====== STUDY MATERIAL

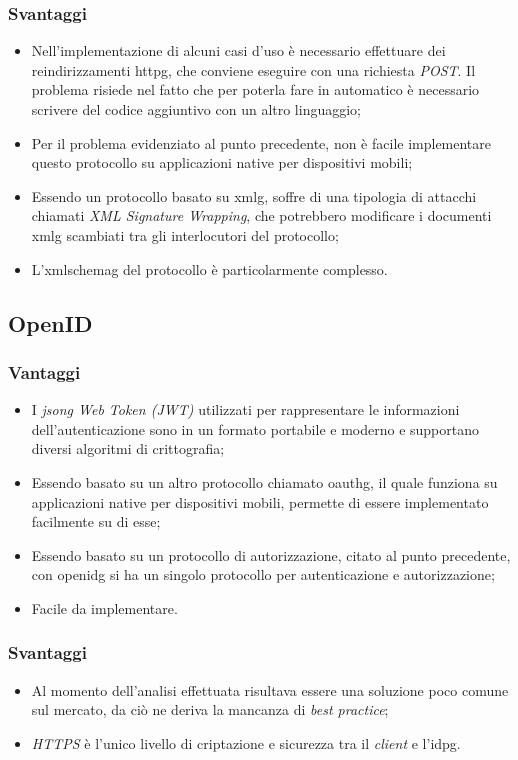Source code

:     \subsubsection{Svantaggi}\label{sec:saml_svantaggi}
    \begin{itemize}
        \item Nell'implementazione di alcuni casi d'uso è necessario effettuare dei reindirizzamenti \gls{httpg}, che conviene eseguire con una richiesta \textit{POST}. Il problema risiede nel fatto che per poterla fare in automatico è necessario scrivere del codice aggiuntivo con un altro linguaggio;
        \item Per il problema evidenziato al punto precedente, non è facile implementare questo protocollo su applicazioni native per dispositivi mobili;
        \item Essendo un protocollo basato su \gls{xmlg}, soffre di una tipologia di attacchi chiamati \textit{XML Signature Wrapping}, che potrebbero modificare i documenti \gls{xmlg} scambiati tra gli interlocutori del protocollo;
        \item L'\gls{xmlschemag} del protocollo è particolarmente complesso.
    \end{itemize}

\subsection{OpenID}
    \subsubsection{Vantaggi}
    \begin{itemize}
        \setlength\itemsep{0em}
        \item I \textit{\gls{jsong} Web Token (JWT)} utilizzati per rappresentare le informazioni dell'autenticazione sono in un formato portabile e moderno e supportano diversi algoritmi di crittografia;
        \item Essendo basato su un altro protocollo chiamato \gls{oauthg}, il quale funziona su applicazioni native per dispositivi mobili, permette di essere implementato facilmente su di esse;
        \item Essendo basato su un protocollo di autorizzazione, citato al punto precedente, con \gls{openidg} si ha un singolo protocollo per autenticazione e autorizzazione;
        \item Facile da implementare.
    \end{itemize}
    \subsubsection{Svantaggi}
    \begin{itemize}
        \setlength\itemsep{0em}
        \item Al momento dell'analisi effettuata risultava essere una soluzione poco comune sul mercato, da ciò ne deriva la mancanza di \textit{best practice};
        \item \textit{HTTPS} è l'unico livello di criptazione e sicurezza tra il \textit{client} e l'\gls{idpg}.
    \end{itemize}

============

## WORK INSTRUCTIONS
When repeating the material above, keep every line exact and drop all pictures.

## WRITTEN ANSWER
Source code

:     \subsubsection{Svantaggi}\label{sec:saml_svantaggi}
    \begin{itemize}
        \item Nell'implementazione di alcuni casi d'uso è necessario effettuare dei reindirizzamenti \gls{httpg}, che conviene eseguire con una richiesta \textit{POST}. Il problema risiede nel fatto che per poterla fare in automatico è necessario scrivere del codice aggiuntivo con un altro linguaggio;
        \item Per il problema evidenziato al punto precedente, non è facile implementare questo protocollo su applicazioni native per dispositivi mobili;
        \item Essendo un protocollo basato su \gls{xmlg}, soffre di una tipologia di attacchi chiamati \textit{XML Signature Wrapping}, che potrebbero modificare i documenti \gls{xmlg} scambiati tra gli interlocutori del protocollo;
        \item L'\gls{xmlschemag} del protocollo è particolarmente complesso.
    \end{itemize}

\subsection{OpenID}
    \subsubsection{Vantaggi}
    \begin{itemize}
        \setlength\itemsep{0em}
        \item I \textit{\gls{jsong} Web Token (JWT)} utilizzati per rappresentare le informazioni dell'autenticazione sono in un formato portabile e moderno e supportano diversi algoritmi di crittografia;
        \item Essendo basato su un altro protocollo chiamato \gls{oauthg}, il quale funziona su applicazioni native per dispositivi mobili, permette di essere implementato facilmente su di esse;
        \item Essendo basato su un protocollo di autorizzazione, citato al punto precedente, con \gls{openidg} si ha un singolo protocollo per autenticazione e autorizzazione;
        \item Facile da implementare.
    \end{itemize}
    \subsubsection{Svantaggi}
    \begin{itemize}
        \setlength\itemsep{0em}
        \item Al momento dell'analisi effettuata risultava essere una soluzione poco comune sul mercato, da ciò ne deriva la mancanza di \textit{best practice};
        \item \textit{HTTPS} è l'unico livello di criptazione e sicurezza tra il \textit{client} e l'\gls{idpg}.
    \end{itemize}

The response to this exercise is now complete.